Se puede disfrutar de la Navidad sin gastar

La navidad, época de unión, amor, perdón, cercanía, mucha comida, en algunas familias alcohol, arbolitos llenos de luces y los famosos regalos navideños. Nada de esto debe faltar para sentirnos que estamos en navidad.

Algo muy cultural, muy anglosajón, muy del mundo del consumo.

Resulta que existe otra cara de la moneda, la navidad puede disfrutarse sin tantos gastos, ¿Cómo?, preguntarían ustedes. No he dicho que fuera fácil, sino que se podía.

Lo primero: la unión. Para estar juntos necesitamos gastar, pero no exageradamente. La comida la adaptamos a nuestro presupuesto y que todos aportemos, arbolitos llenos de luces bueno, aprendamos a prender las luces por ratos especiales.

El consumo es opcional, no podemos gastar más de lo que tenemos presupuestado porque tendremos un enero muy, muy difícil. He tenido casos en que la de deuda llega a ser saldada en abril del siguiente año, algo nada justo para usted ni su familia.

Es imperativo aprender a decir No a lo que no podemos hacer. No se puede bailar en todas las fiestas.

Aprendamos a decir no a gastos innecesarios. Nuestras prioridades deben estar muy claras, el pago del colegio de los niños, que ahora es en los primeros meses del año, debe ser una prioridad, enfermedades, medicinas, mantenernos saludables.
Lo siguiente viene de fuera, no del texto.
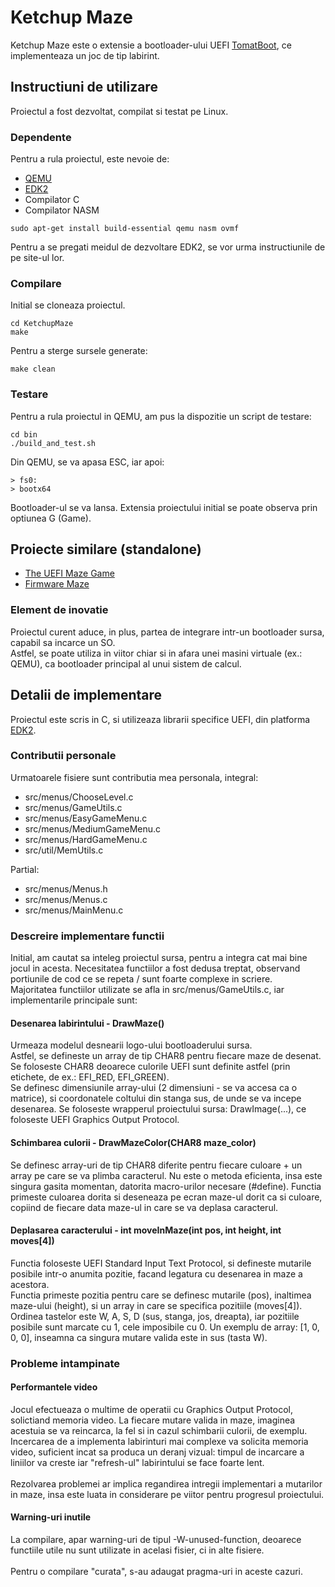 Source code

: # Ketchup Maze

Ketchup Maze este o extensie a bootloader-ului UEFI [TomatBoot](https://github.com/TomatOrg/TomatBoot), ce implementeaza un joc de tip labirint.

## Instructiuni de utilizare

Proiectul a fost dezvoltat, compilat si testat pe Linux.

### Dependente
Pentru a rula proiectul, este nevoie de:
- [QEMU](https://www.qemu.org/)
- [EDK2](https://github.com/tianocore/edk2)
- Compilator C
- Compilator NASM
```
sudo apt-get install build-essential qemu nasm ovmf
```
Pentru a se pregati meidul de dezvoltare EDK2, se vor urma instructiunile de pe site-ul lor.<br>


### Compilare
Initial se cloneaza proiectul.

```
cd KetchupMaze
make
```

Pentru a sterge sursele generate:
```
make clean
```

### Testare
Pentru a rula proiectul in QEMU, am pus la dispozitie un script de testare:
```
cd bin
./build_and_test.sh
```

Din QEMU, se va apasa ESC, iar apoi:
```
> fs0:
> bootx64
```

Bootloader-ul se va lansa. Extensia proiectului initial se poate observa prin optiunea G (Game).


## Proiecte similare (standalone)
- [The UEFI Maze Game](https://uefi.blogspot.com/2016/11/the-uefi-maze-game-part-1.html)
- [Firmware Maze](https://github.com/liute62/Firmware-UEFI-Maze-Game)

### Element de inovatie
Proiectul curent aduce, in plus, partea de integrare intr-un bootloader sursa, capabil sa incarce un SO. <br>
Astfel, se poate utiliza in viitor chiar si in afara unei masini virtuale (ex.: QEMU), ca bootloader principal al unui sistem de calcul.

## Detalii de implementare

Proiectul este scris in C, si utilizeaza librarii specifice UEFI, din platforma [EDK2](https://github.com/tianocore/edk2).

### Contributii personale
Urmatoarele fisiere sunt contributia mea personala, integral:
- src/menus/ChooseLevel.c
- src/menus/GameUtils.c
- src/menus/EasyGameMenu.c
- src/menus/MediumGameMenu.c
- src/menus/HardGameMenu.c
- src/util/MemUtils.c

Partial:
- src/menus/Menus.h
- src/menus/Menus.c
- src/menus/MainMenu.c

### Descreire implementare functii
Initial, am cautat sa inteleg proiectul sursa, pentru a integra cat mai bine jocul in acesta. Necesitatea functiilor a fost dedusa treptat, observand portiunile de cod ce se repeta / sunt foarte complexe in scriere. <br>
Majoritatea functiilor utilizate se afla in src/menus/GameUtils.c, iar implementarile principale sunt:

#### Desenarea labirintului - DrawMaze()
Urmeaza modelul desnearii logo-ului bootloaderului sursa. <br>
Astfel, se defineste un array de tip CHAR8 pentru fiecare maze de desenat. Se foloseste CHAR8 deoarece culorile UEFI sunt definite astfel (prin etichete, de ex.: EFI_RED, EFI_GREEN). <br>
Se definesc dimensiunile array-ului (2 dimensiuni - se va accesa ca o matrice), si coordonatele coltului din stanga sus, de unde se va incepe desenarea. Se foloseste wrapperul proiectului sursa: DrawImage(...), ce foloseste UEFI Graphics Output Protocol.

#### Schimbarea culorii - DrawMazeColor(CHAR8 maze_color)
Se definesc array-uri de tip CHAR8 diferite pentru fiecare culoare + un array pe care se va plimba caracterul. Nu este o metoda eficienta, insa este singura gasita momentan, datorita macro-urilor necesare (#define). Functia primeste culoarea dorita si deseneaza pe ecran maze-ul dorit ca si culoare, copiind de fiecare data maze-ul in care se va deplasa caracterul.

#### Deplasarea caracterului - int moveInMaze(int pos, int height, int moves[4])
Functia foloseste UEFI Standard Input Text Protocol, si defineste mutarile posibile intr-o anumita pozitie, facand legatura cu desenarea in maze a acestora.<br>
Functia primeste pozitia pentru care se definesc mutarile (pos), inaltimea maze-ului (height), si un array in care se specifica pozitiile (moves[4]). Ordinea tastelor este W, A, S, D (sus, stanga, jos, dreapta), iar pozitiile posibile sunt marcate cu 1, cele imposibile cu 0. Un exemplu de array: [1, 0, 0, 0], inseamna ca singura mutare valida este in sus (tasta W).

### Probleme intampinate

#### Performantele video
Jocul efectueaza o multime de operatii cu Graphics Output Protocol, solictiand memoria video. La fiecare mutare valida in maze, imaginea acestuia se va reincarca, la fel si in cazul schimbarii culorii, de exemplu. <br>
Incercarea de a implementa labirinturi mai complexe va solicita memoria video, suficient incat sa produca un deranj vizual: timpul de incarcare a liniilor va creste iar "refresh-ul" labirintului se face foarte lent.<br><br>
Rezolvarea problemei ar implica regandirea intregii implementari a mutarilor in maze, insa este luata in considerare pe viitor pentru progresul proiectului. 

#### Warning-uri inutile
La compilare, apar warning-uri de tipul -W-unused-function, deoarece functiile utile nu sunt utilizate in acelasi fisier, ci in alte fisiere.<br><br>
Pentru o compilare "curata", s-au adaugat pragma-uri in aceste cazuri.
Nuestra paz mental y espiritual debe pesar más que “quedar bien”. Precisamente esto de quedar bien es lo que acaba con nuestra tranquilidad en los días navideños y en los posteriores.

Pregúntese: ¿por qué estoy tratando de impresionar? Lo más seguro su respuesta se remonte años atrás, cuando necesitaba una aprobación clara de sus acciones.

Como padres, ya no necesitamos eso. Lo que sí necesitamos es que nuestros hijos puedan ser felices sin excesos y que ellos aprendan de los sí y los no de los papás y de sus porqués.  

Aunque no lo crean. los niños no suelen ser los que necesitan ver un arbolito navideño lleno de regalos, sino nosotros y nuestro ego. Así que minimicemos nuestro ego, enseñemos a nuestros hijos a valorar las cosas no por su costo, sino por su valor real, adaptémonos a nuestra condición financiera, seamos claros con nosotros mismos y con los demás, y créame, usted y su familia pasarán unas navidades realmente felices.

Lo que su familia, sus hijos y allegados necesitan de usted, es a usted, es su presencia, recuerde esto.